= PROBLEM DETAILS =
The answer must consist of every line in the data below that holds the word "java".

= Plain-text document sources =
———

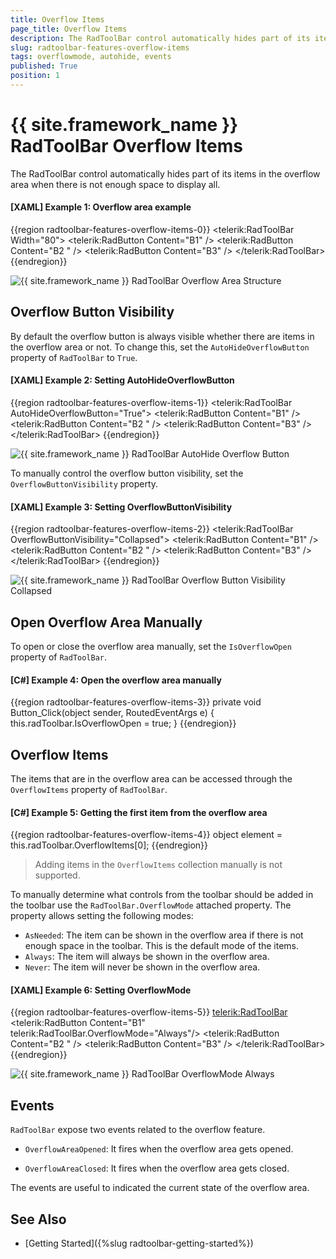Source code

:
 ```yaml
---
title: Overflow Items
page_title: Overflow Items
description: The RadToolBar control automatically hides part of its items in the overflow area if there is not enough space to display all.
slug: radtoolbar-features-overflow-items
tags: overflowmode, autohide, events
published: True
position: 1
---
```


# {{ site.framework_name }} RadToolBar Overflow Items

The RadToolBar control automatically hides part of its items in the overflow area when there is not enough space to display all.

#### __[XAML] Example 1: Overflow area example__
{{region radtoolbar-features-overflow-items-0}}
	<telerik:RadToolBar Width="80">
		<telerik:RadButton Content="B1" />
		<telerik:RadButton Content="B2 " />
		<telerik:RadButton Content="B3" />
	</telerik:RadToolBar>
{{endregion}}

![{{ site.framework_name }} RadToolBar Overflow Area Structure](images/radtoolbar-features-overflow-items-0.png)

## Overflow Button Visibility

By default the overflow button is always visible whether there are items in the overflow area or not. To change this, set the `AutoHideOverflowButton` property of `RadToolBar` to `True`.

#### __[XAML] Example 2: Setting AutoHideOverflowButton__
{{region radtoolbar-features-overflow-items-1}}
	<telerik:RadToolBar AutoHideOverflowButton="True">
		<telerik:RadButton Content="B1" />
		<telerik:RadButton Content="B2 " />
		<telerik:RadButton Content="B3" />
	</telerik:RadToolBar>
{{endregion}}

![{{ site.framework_name }} RadToolBar AutoHide Overflow Button](images/radtoolbar-features-overflow-items-1.png)

To manually control the overflow button visibility, set the `OverflowButtonVisibility` property.

#### __[XAML] Example 3: Setting OverflowButtonVisibility__
{{region radtoolbar-features-overflow-items-2}}
	<telerik:RadToolBar OverflowButtonVisibility="Collapsed">
		<telerik:RadButton Content="B1" />
		<telerik:RadButton Content="B2 " />
		<telerik:RadButton Content="B3" />
	</telerik:RadToolBar>
{{endregion}}

![{{ site.framework_name }} RadToolBar Overflow Button Visibility Collapsed](images/radtoolbar-features-overflow-items-2.png)

## Open Overflow Area Manually

To open or close the overflow area manually, set the `IsOverflowOpen` property of `RadToolBar`.

#### __[C#] Example 4: Open the overflow area manually__
{{region radtoolbar-features-overflow-items-3}}
	private void Button_Click(object sender, RoutedEventArgs e)
	{
		this.radToolbar.IsOverflowOpen = true;
	}
{{endregion}}

## Overflow Items

The items that are in the overflow area can be accessed through the `OverflowItems` property of `RadToolBar`.

#### __[C#] Example 5: Getting the first item from the overflow area__
{{region radtoolbar-features-overflow-items-4}}	
	object element = this.radToolbar.OverflowItems[0];
{{endregion}}

> Adding items in the `OverflowItems` collection manually is not supported.

To manually determine what controls from the toolbar should be added in the toolbar use the `RadToolBar.OverflowMode` attached property. The property allows setting the following modes:

* `AsNeeded`: The item can be shown in the overflow area if there is not enough space in the toolbar. This is the default mode of the items.
* `Always`: The item will always be shown in the overflow area.
* `Never`: The item will never be shown in the overflow area.

#### __[XAML] Example 6: Setting OverflowMode__
{{region radtoolbar-features-overflow-items-5}}
	<telerik:RadToolBar>
		<telerik:RadButton Content="B1" telerik:RadToolBar.OverflowMode="Always"/>
		<telerik:RadButton Content="B2 " />
		<telerik:RadButton Content="B3" />
	</telerik:RadToolBar>
{{endregion}}

![{{ site.framework_name }} RadToolBar OverflowMode Always](images/radtoolbar-features-overflow-items-3.png)

## Events

`RadToolBar` expose two events related to the overflow feature. 

* `OverflowAreaOpened`: It fires when the overflow area gets opened.

* `OverflowAreaClosed`: It fires when the overflow area gets closed.

The events are useful to indicated the current state of the overflow area.

## See Also
* [Getting Started]({%slug radtoolbar-getting-started%})
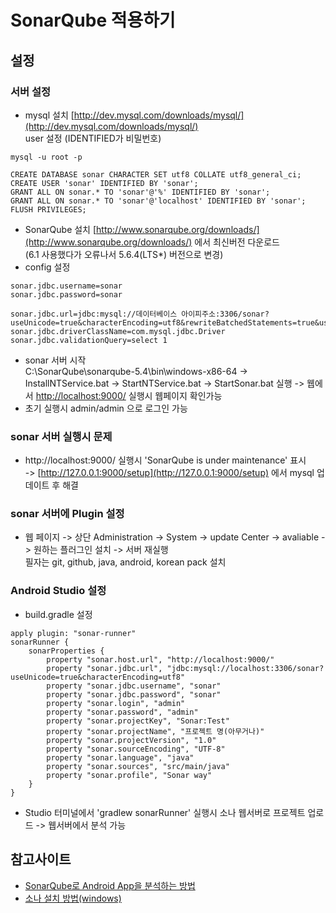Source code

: # SonarQube 적용하기

## 설정
### 서버 설정
* mysql 설치 [http://dev.mysql.com/downloads/mysql/](http://dev.mysql.com/downloads/mysql/)  
  user 설정 (IDENTIFIED가 비밀번호)
```
mysql -u root -p

CREATE DATABASE sonar CHARACTER SET utf8 COLLATE utf8_general_ci;
CREATE USER 'sonar' IDENTIFIED BY 'sonar';
GRANT ALL ON sonar.* TO 'sonar'@'%' IDENTIFIED BY 'sonar';
GRANT ALL ON sonar.* TO 'sonar'@'localhost' IDENTIFIED BY 'sonar';
FLUSH PRIVILEGES;
```

* SonarQube 설치 [http://www.sonarqube.org/downloads/](http://www.sonarqube.org/downloads/) 에서 최신버전 다운로드   
  (6.1 사용했다가 오류나서 5.6.4(LTS*) 버전으로 변경)
* config 설정
```
sonar.jdbc.username=sonar
sonar.jdbc.password=sonar
 
sonar.jdbc.url=jdbc:mysql://데이터베이스 아이피주소:3306/sonar?useUnicode=true&characterEncoding=utf8&rewriteBatchedStatements=true&useConfigs=maxPerformance
sonar.jdbc.driverClassName=com.mysql.jdbc.Driver
sonar.jdbc.validationQuery=select 1
```
* sonar 서버 시작  
  C:\SonarQube\sonarqube-5.4\bin\windows-x86-64 -> InstallNTService.bat -> StartNTService.bat -> StartSonar.bat 실행 -> 웹에서 [http://localhost:9000/](http://localhost:9000/) 실행시 웹페이지 확인가능
* 초기 실행시 admin/admin 으로 로그인 가능

### sonar 서버 실행시 문제
* http://localhost:9000/ 실행시 'SonarQube is under maintenance' 표시   
  -> [http://127.0.0.1:9000/setup](http://127.0.0.1:9000/setup) 에서 mysql 업데이트 후 해결

### sonar 서버에 Plugin 설정
* 웹 페이지 -> 상단 Administration -> System -> update Center -> avaliable -> 원하는 플러그인 설치 -> 서버 재실행   
  필자는 git, github, java, android, korean pack 설치


### Android Studio 설정 
* build.gradle 설정
```
apply plugin: "sonar-runner"
sonarRunner {
    sonarProperties {
        property "sonar.host.url", "http://localhost:9000/"
        property "sonar.jdbc.url", "jdbc:mysql://localhost:3306/sonar?useUnicode=true&characterEncoding=utf8"
        property "sonar.jdbc.username", "sonar"
        property "sonar.jdbc.password", "sonar"
        property "sonar.login", "admin"
        property "sonar.password", "admin"
        property "sonar.projectKey", "Sonar:Test"
        property "sonar.projectName", "프로젝트 명(아무거나)"
        property "sonar.projectVersion", "1.0"
        property "sonar.sourceEncoding", "UTF-8"
        property "sonar.language", "java"
        property "sonar.sources", "src/main/java"
        property "sonar.profile", "Sonar way"
    }
}
```
* Studio 터미널에서 'gradlew sonarRunner' 실행시 소나 웹서버로 프로젝트 업로드 -> 웹서버에서 분석 가능

## 참고사이트
* [SonarQube로 Android App을 분석하는 방법](https://www.davidlab.net/ko/tech/how-to-analyze-android-code-with-sonarqube/)
* [소나 설치 방법(windows)](http://galmaegi74.tistory.com/4)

———

= WRITTEN ANSWER =
  필자는 git, github, java, android, korean pack 설치
        property "sonar.language", "java"
        property "sonar.sources", "src/main/java"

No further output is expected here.